An interesting Putnam problem on the Pigeonhole Principle

by ayushkhaitan3437

The following problem is contained in the book “Putnam and Beyond” by Gelca, and I saw it on stackexchange. I’m mainly recording this solution because it took me longer than usual to come up with the solution, as I was led down the wrong path many a time. Noting what is sufficient for a block of numbers to be a square is the main challenge in solving this problem.

Let there be a sequence of m terms, all of which belong to a set of n natural numbers. Prove that if 2^n\leq m, then there exists a block of consecutive terms, the product of which is a square number.

Let the n numbers be \{a_1,\dots,a_n\}, and consider the function f(k)=( a tuple of 0‘s and 1‘s), where the 0‘s and 1‘s denote the number of times \pmod 2 that each element a_i has appeared from the 1st to the kth element of the sequence of positive integers.

So f(1)=(1 somewhere, and the rest of the terms are 0), etc.
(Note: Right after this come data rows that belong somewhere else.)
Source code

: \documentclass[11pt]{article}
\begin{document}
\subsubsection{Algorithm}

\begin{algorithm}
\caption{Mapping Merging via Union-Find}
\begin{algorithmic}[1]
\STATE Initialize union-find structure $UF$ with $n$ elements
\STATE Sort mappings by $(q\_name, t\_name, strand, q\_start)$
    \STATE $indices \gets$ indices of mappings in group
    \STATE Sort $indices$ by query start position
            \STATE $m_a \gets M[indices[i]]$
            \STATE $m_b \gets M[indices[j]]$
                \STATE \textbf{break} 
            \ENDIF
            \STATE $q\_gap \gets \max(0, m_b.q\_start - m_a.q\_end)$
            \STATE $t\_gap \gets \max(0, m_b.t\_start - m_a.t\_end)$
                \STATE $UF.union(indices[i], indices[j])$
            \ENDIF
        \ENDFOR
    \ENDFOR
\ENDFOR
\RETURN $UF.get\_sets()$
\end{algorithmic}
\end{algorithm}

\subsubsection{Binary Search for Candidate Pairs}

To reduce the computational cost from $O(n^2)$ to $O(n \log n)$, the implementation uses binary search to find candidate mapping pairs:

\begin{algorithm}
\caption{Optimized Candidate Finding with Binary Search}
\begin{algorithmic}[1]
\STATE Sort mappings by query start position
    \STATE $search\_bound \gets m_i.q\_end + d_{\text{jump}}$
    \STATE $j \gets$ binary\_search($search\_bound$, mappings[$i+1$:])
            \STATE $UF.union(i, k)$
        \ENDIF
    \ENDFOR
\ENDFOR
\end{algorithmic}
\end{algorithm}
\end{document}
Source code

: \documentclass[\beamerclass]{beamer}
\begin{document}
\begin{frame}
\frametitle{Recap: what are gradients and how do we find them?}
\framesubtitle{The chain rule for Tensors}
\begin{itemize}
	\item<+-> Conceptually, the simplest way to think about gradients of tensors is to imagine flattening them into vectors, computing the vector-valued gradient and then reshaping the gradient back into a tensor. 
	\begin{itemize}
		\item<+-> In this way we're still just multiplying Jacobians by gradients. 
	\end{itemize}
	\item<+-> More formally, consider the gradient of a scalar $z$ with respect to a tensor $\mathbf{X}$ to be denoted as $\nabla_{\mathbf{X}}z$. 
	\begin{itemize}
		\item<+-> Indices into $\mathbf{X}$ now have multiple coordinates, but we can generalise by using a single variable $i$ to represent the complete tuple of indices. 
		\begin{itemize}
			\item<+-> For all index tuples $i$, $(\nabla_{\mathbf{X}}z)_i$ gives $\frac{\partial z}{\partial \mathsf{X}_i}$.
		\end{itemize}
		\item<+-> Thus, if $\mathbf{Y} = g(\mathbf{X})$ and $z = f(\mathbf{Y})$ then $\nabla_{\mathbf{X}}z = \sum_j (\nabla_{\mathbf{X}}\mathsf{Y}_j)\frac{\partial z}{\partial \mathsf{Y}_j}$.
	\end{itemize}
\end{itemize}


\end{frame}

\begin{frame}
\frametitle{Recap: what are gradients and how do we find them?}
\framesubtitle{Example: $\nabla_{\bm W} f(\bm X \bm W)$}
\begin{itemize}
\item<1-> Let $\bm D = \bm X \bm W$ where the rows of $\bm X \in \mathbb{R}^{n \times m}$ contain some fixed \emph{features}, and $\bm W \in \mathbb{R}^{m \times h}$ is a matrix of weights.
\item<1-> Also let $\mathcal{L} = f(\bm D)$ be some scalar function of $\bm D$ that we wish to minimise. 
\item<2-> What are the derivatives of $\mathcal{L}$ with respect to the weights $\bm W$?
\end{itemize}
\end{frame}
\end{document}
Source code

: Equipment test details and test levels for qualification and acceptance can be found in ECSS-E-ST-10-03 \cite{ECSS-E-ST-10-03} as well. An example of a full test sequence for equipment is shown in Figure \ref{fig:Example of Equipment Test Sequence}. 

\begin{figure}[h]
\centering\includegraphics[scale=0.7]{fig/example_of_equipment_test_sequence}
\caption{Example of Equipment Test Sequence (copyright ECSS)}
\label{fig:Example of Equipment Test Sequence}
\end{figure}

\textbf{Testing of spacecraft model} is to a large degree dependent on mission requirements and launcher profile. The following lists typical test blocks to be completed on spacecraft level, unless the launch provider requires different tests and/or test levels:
Clearly, if f(k)=(0,0,\dots,0) for any k, then the consecutive sequence of numbers from the 1st term to the kth terms is a square. If no f(k) is (0,0,0\dots,0), then there are 2^m-1 such tuples, and at least 2^m values of k. Hence, two of them must be equal. Let us suppose that f(k_1)=f(k_2). Then the sequence of terms from k_1 until k_2 is a square. Hence proved.